*** Opening Data shown ***
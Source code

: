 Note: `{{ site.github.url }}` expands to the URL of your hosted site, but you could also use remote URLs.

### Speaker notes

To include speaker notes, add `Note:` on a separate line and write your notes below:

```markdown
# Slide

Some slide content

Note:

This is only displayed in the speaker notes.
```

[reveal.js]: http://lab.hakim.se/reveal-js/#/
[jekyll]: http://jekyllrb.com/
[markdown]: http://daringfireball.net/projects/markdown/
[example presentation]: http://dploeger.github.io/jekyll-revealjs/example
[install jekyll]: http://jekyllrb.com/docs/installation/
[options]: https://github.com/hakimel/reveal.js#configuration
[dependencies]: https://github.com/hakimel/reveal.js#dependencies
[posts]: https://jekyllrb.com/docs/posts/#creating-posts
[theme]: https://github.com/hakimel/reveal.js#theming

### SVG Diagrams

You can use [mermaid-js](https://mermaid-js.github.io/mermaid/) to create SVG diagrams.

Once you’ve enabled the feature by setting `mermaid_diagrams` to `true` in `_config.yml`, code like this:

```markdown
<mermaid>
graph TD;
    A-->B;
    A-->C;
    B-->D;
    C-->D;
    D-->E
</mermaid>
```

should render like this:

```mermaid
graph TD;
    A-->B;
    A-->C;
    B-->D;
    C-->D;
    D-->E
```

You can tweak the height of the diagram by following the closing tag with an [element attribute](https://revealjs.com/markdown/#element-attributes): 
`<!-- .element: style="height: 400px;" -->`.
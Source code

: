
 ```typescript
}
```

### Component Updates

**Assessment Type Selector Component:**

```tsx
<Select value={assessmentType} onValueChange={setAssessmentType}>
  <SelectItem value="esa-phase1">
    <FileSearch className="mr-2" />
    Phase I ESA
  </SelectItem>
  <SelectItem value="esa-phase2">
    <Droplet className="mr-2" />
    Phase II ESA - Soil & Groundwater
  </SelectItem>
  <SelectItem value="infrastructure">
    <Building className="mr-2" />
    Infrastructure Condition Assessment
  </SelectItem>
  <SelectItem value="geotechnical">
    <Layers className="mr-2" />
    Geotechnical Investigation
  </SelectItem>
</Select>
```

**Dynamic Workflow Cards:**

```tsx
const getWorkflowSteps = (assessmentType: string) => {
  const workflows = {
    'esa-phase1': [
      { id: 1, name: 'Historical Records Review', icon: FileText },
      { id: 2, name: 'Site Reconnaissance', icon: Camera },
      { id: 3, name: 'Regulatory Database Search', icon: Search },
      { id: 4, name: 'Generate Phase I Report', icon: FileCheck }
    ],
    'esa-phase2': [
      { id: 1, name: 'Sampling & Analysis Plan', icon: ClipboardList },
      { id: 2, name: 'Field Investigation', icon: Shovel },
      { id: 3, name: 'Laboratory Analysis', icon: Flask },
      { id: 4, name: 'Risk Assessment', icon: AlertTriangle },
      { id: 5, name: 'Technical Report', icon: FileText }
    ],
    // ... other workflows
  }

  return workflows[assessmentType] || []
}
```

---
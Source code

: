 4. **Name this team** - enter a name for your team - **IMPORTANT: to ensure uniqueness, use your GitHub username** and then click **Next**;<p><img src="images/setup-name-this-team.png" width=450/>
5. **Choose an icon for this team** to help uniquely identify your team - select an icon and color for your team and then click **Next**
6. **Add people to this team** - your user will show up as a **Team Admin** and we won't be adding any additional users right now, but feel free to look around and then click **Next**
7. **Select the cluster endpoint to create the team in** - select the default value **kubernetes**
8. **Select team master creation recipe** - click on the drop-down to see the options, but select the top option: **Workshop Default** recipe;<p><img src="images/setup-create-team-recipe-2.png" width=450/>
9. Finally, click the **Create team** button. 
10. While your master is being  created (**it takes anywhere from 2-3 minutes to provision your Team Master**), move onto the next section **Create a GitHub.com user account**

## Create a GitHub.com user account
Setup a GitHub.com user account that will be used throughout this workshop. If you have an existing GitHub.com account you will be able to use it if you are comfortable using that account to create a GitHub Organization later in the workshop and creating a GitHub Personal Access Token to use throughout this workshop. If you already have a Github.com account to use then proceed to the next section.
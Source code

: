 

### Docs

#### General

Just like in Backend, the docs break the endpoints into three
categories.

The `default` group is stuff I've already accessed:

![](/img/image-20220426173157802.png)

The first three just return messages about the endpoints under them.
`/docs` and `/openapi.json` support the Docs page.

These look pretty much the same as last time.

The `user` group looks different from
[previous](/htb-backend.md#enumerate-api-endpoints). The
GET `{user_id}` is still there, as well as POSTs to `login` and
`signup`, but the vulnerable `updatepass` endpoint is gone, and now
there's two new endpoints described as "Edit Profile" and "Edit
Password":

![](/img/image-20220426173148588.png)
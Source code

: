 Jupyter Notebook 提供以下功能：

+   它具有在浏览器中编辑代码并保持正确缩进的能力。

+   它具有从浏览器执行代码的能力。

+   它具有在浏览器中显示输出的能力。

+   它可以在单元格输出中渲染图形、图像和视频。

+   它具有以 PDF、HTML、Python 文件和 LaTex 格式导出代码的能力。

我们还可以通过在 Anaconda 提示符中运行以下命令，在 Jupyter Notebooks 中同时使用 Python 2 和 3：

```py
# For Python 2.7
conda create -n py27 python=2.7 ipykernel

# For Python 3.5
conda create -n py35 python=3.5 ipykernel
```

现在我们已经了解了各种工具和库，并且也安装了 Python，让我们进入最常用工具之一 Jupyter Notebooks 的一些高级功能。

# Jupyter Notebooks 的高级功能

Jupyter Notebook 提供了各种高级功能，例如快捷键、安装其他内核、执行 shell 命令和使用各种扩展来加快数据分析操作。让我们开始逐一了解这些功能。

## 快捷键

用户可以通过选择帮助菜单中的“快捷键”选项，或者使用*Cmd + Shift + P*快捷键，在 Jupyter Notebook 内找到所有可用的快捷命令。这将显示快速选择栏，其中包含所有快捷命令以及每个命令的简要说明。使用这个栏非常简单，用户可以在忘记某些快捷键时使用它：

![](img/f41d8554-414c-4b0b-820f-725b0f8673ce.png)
*** Closing Data shown ***
[What the task asks] Using the same words as the original, repeat the records above.

[Expected output]
Source code

: Note: `{{ site.github.url }}` expands to the URL of your hosted site, but you could also use remote URLs.

### Speaker notes

To include speaker notes, add `Note:` on a separate line and write your notes below:

```markdown
# Slide

Some slide content

Note:

This is only displayed in the speaker notes.
```

[reveal.js]: http://lab.hakim.se/reveal-js/#/
[jekyll]: http://jekyllrb.com/
[markdown]: http://daringfireball.net/projects/markdown/
[example presentation]: http://dploeger.github.io/jekyll-revealjs/example
[install jekyll]: http://jekyllrb.com/docs/installation/
[options]: https://github.com/hakimel/reveal.js#configuration
[dependencies]: https://github.com/hakimel/reveal.js#dependencies
[posts]: https://jekyllrb.com/docs/posts/#creating-posts
[theme]: https://github.com/hakimel/reveal.js#theming

### SVG Diagrams

You can use [mermaid-js](https://mermaid-js.github.io/mermaid/) to create SVG diagrams.

Once you’ve enabled the feature by setting `mermaid_diagrams` to `true` in `_config.yml`, code like this:

```markdown
<mermaid>
graph TD;
    A-->B;
    A-->C;
    B-->D;
    C-->D;
    D-->E
</mermaid>
```

should render like this:

```mermaid
graph TD;
    A-->B;
    A-->C;
    B-->D;
    C-->D;
    D-->E
```

You can tweak the height of the diagram by following the closing tag with an [element attribute](https://revealjs.com/markdown/#element-attributes): 
`<!-- .element: style="height: 400px;" -->`.
Source code

:
 ```typescript
}
```

### Component Updates

**Assessment Type Selector Component:**

```tsx
<Select value={assessmentType} onValueChange={setAssessmentType}>
  <SelectItem value="esa-phase1">
    <FileSearch className="mr-2" />
    Phase I ESA
  </SelectItem>
  <SelectItem value="esa-phase2">
    <Droplet className="mr-2" />
    Phase II ESA - Soil & Groundwater
  </SelectItem>
  <SelectItem value="infrastructure">
    <Building className="mr-2" />
    Infrastructure Condition Assessment
  </SelectItem>
  <SelectItem value="geotechnical">
    <Layers className="mr-2" />
    Geotechnical Investigation
  </SelectItem>
</Select>
```

**Dynamic Workflow Cards:**

```tsx
const getWorkflowSteps = (assessmentType: string) => {
  const workflows = {
    'esa-phase1': [
      { id: 1, name: 'Historical Records Review', icon: FileText },
      { id: 2, name: 'Site Reconnaissance', icon: Camera },
      { id: 3, name: 'Regulatory Database Search', icon: Search },
      { id: 4, name: 'Generate Phase I Report', icon: FileCheck }
    ],
    'esa-phase2': [
      { id: 1, name: 'Sampling & Analysis Plan', icon: ClipboardList },
      { id: 2, name: 'Field Investigation', icon: Shovel },
      { id: 3, name: 'Laboratory Analysis', icon: Flask },
      { id: 4, name: 'Risk Assessment', icon: AlertTriangle },
      { id: 5, name: 'Technical Report', icon: FileText }
    ],
    // ... other workflows
  }

  return workflows[assessmentType] || []
}
```

---
Source code

: 4. **Name this team** - enter a name for your team - **IMPORTANT: to ensure uniqueness, use your GitHub username** and then click **Next**;<p><img src="images/setup-name-this-team.png" width=450/>
5. **Choose an icon for this team** to help uniquely identify your team - select an icon and color for your team and then click **Next**
6. **Add people to this team** - your user will show up as a **Team Admin** and we won't be adding any additional users right now, but feel free to look around and then click **Next**
7. **Select the cluster endpoint to create the team in** - select the default value **kubernetes**
8. **Select team master creation recipe** - click on the drop-down to see the options, but select the top option: **Workshop Default** recipe;<p><img src="images/setup-create-team-recipe-2.png" width=450/>
9. Finally, click the **Create team** button. 
10. While your master is being  created (**it takes anywhere from 2-3 minutes to provision your Team Master**), move onto the next section **Create a GitHub.com user account**

## Create a GitHub.com user account
Setup a GitHub.com user account that will be used throughout this workshop. If you have an existing GitHub.com account you will be able to use it if you are comfortable using that account to create a GitHub Organization later in the workshop and creating a GitHub Personal Access Token to use throughout this workshop. If you already have a Github.com account to use then proceed to the next section.
Source code

: 

### Docs

#### General

Just like in Backend, the docs break the endpoints into three
categories.

The `default` group is stuff I've already accessed:

![](/img/image-20220426173157802.png)

The first three just return messages about the endpoints under them.
`/docs` and `/openapi.json` support the Docs page.

These look pretty much the same as last time.

The `user` group looks different from
[previous](/htb-backend.md#enumerate-api-endpoints). The
GET `{user_id}` is still there, as well as POSTs to `login` and
`signup`, but the vulnerable `updatepass` endpoint is gone, and now
there's two new endpoints described as "Edit Profile" and "Edit
Password":

![](/img/image-20220426173148588.png)
Source code

: Jupyter Notebook 提供以下功能：

+   它具有在浏览器中编辑代码并保持正确缩进的能力。

+   它具有从浏览器执行代码的能力。

+   它具有在浏览器中显示输出的能力。

+   它可以在单元格输出中渲染图形、图像和视频。

+   它具有以 PDF、HTML、Python 文件和 LaTex 格式导出代码的能力。

我们还可以通过在 Anaconda 提示符中运行以下命令，在 Jupyter Notebooks 中同时使用 Python 2 和 3：

```py
# For Python 2.7
conda create -n py27 python=2.7 ipykernel

# For Python 3.5
conda create -n py35 python=3.5 ipykernel
```

现在我们已经了解了各种工具和库，并且也安装了 Python，让我们进入最常用工具之一 Jupyter Notebooks 的一些高级功能。

# Jupyter Notebooks 的高级功能

Jupyter Notebook 提供了各种高级功能，例如快捷键、安装其他内核、执行 shell 命令和使用各种扩展来加快数据分析操作。让我们开始逐一了解这些功能。

## 快捷键

用户可以通过选择帮助菜单中的“快捷键”选项，或者使用*Cmd + Shift + P*快捷键，在 Jupyter Notebook 内找到所有可用的快捷命令。这将显示快速选择栏，其中包含所有快捷命令以及每个命令的简要说明。使用这个栏非常简单，用户可以在忘记某些快捷键时使用它：

![](img/f41d8554-414c-4b0b-820f-725b0f8673ce.png)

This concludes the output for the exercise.